Sleuthing biochemical evidence to elucidate unassigned electron density in a CBL–SLAP2 crystal complex

摘要

The Src‐like adaptor proteins (SLAP/SLAP2) bind to CBL E3 ubiquitin ligase to downregulate antigen, cytokine and tyrosine kinase receptor signalling. In contrast to the phosphotyrosine‐dependent binding of CBL substrates through its tyrosine kinase‐binding domain (TKBD), CBL TKBD associates with the C‐terminal tail of SLAP2 in a phospho‐independent manner. To understand the distinct nature of this interaction, a purification protocol for SLAP2 in complex with CBL TKBD was established and the complex was crystallized.
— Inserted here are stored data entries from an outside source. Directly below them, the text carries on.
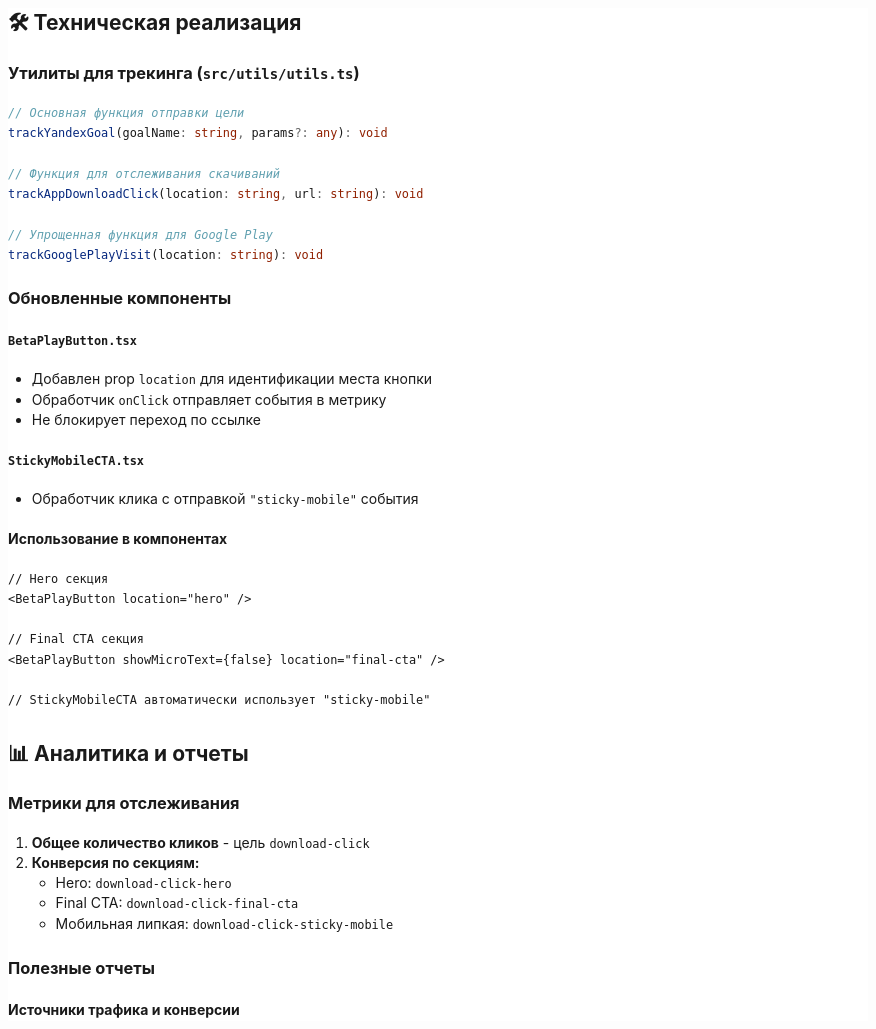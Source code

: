 ## 🛠 Техническая реализация

### Утилиты для трекинга (`src/utils/utils.ts`)

```typescript
// Основная функция отправки цели
trackYandexGoal(goalName: string, params?: any): void

// Функция для отслеживания скачиваний
trackAppDownloadClick(location: string, url: string): void

// Упрощенная функция для Google Play
trackGooglePlayVisit(location: string): void
```

### Обновленные компоненты

#### `BetaPlayButton.tsx`

- Добавлен prop `location` для идентификации места кнопки
- Обработчик `onClick` отправляет события в метрику
- Не блокирует переход по ссылке

#### `StickyMobileCTA.tsx`

- Обработчик клика с отправкой `"sticky-mobile"` события

#### Использование в компонентах

```tsx
// Hero секция
<BetaPlayButton location="hero" />

// Final CTA секция
<BetaPlayButton showMicroText={false} location="final-cta" />

// StickyMobileCTA автоматически использует "sticky-mobile"
```

## 📊 Аналитика и отчеты

### Метрики для отслеживания

1. **Общее количество кликов** - цель `download-click`
2. **Конверсия по секциям:**
   - Hero: `download-click-hero`
   - Final CTA: `download-click-final-cta`
   - Мобильная липкая: `download-click-sticky-mobile`

### Полезные отчеты

#### Источники трафика и конверсии

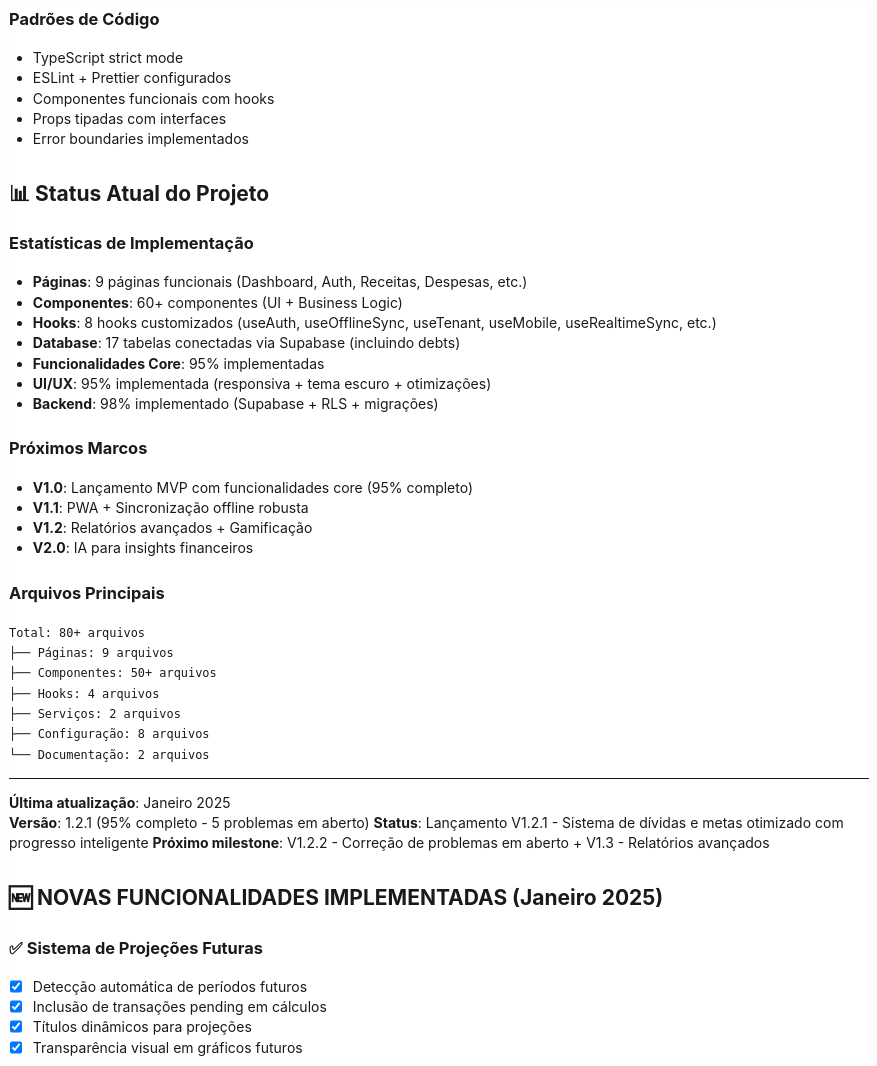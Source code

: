 ### Padrões de Código
- TypeScript strict mode
- ESLint + Prettier configurados
- Componentes funcionais com hooks
- Props tipadas com interfaces
- Error boundaries implementados

## 📊 Status Atual do Projeto

### Estatísticas de Implementação
- **Páginas**: 9 páginas funcionais (Dashboard, Auth, Receitas, Despesas, etc.)
- **Componentes**: 60+ componentes (UI + Business Logic)  
- **Hooks**: 8 hooks customizados (useAuth, useOfflineSync, useTenant, useMobile, useRealtimeSync, etc.)
- **Database**: 17 tabelas conectadas via Supabase (incluindo debts)
- **Funcionalidades Core**: 95% implementadas
- **UI/UX**: 95% implementada (responsiva + tema escuro + otimizações)
- **Backend**: 98% implementado (Supabase + RLS + migrações)

### Próximos Marcos
- **V1.0**: Lançamento MVP com funcionalidades core (95% completo)
- **V1.1**: PWA + Sincronização offline robusta
- **V1.2**: Relatórios avançados + Gamificação
- **V2.0**: IA para insights financeiros

### Arquivos Principais
```
Total: 80+ arquivos
├── Páginas: 9 arquivos
├── Componentes: 50+ arquivos  
├── Hooks: 4 arquivos
├── Serviços: 2 arquivos
├── Configuração: 8 arquivos
└── Documentação: 2 arquivos
```

---

**Última atualização**: Janeiro 2025  
**Versão**: 1.2.1 (95% completo - 5 problemas em aberto)
**Status**: Lançamento V1.2.1 - Sistema de dívidas e metas otimizado com progresso inteligente
**Próximo milestone**: V1.2.2 - Correção de problemas em aberto + V1.3 - Relatórios avançados

## 🆕 NOVAS FUNCIONALIDADES IMPLEMENTADAS (Janeiro 2025)

### ✅ Sistema de Projeções Futuras
- [x] Detecção automática de períodos futuros
- [x] Inclusão de transações pending em cálculos
- [x] Títulos dinâmicos para projeções
- [x] Transparência visual em gráficos futuros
However, determination of the complex crystal structure was hindered by the apparent degradation of SLAP2 during the crystallization process, such that only the CBL TKBD residues could initially be modelled. Close examination of the CBL TKBD structure revealed a unique dimer interface that included two short segments of electron density of unknown origin. To elucidate which residues of SLAP2 to model into this unassigned density, a co‐expression system was generated to test SLAP2 deletion mutants and define the minimal SLAP2 binding region. SLAP2 degradation products were also analysed by mass spectrometry. The model‐building and map‐generation features of the Phenix software package were employed, leading to successful modelling of the C‐terminal tail of SLAP2 into the unassigned electron‐density segments.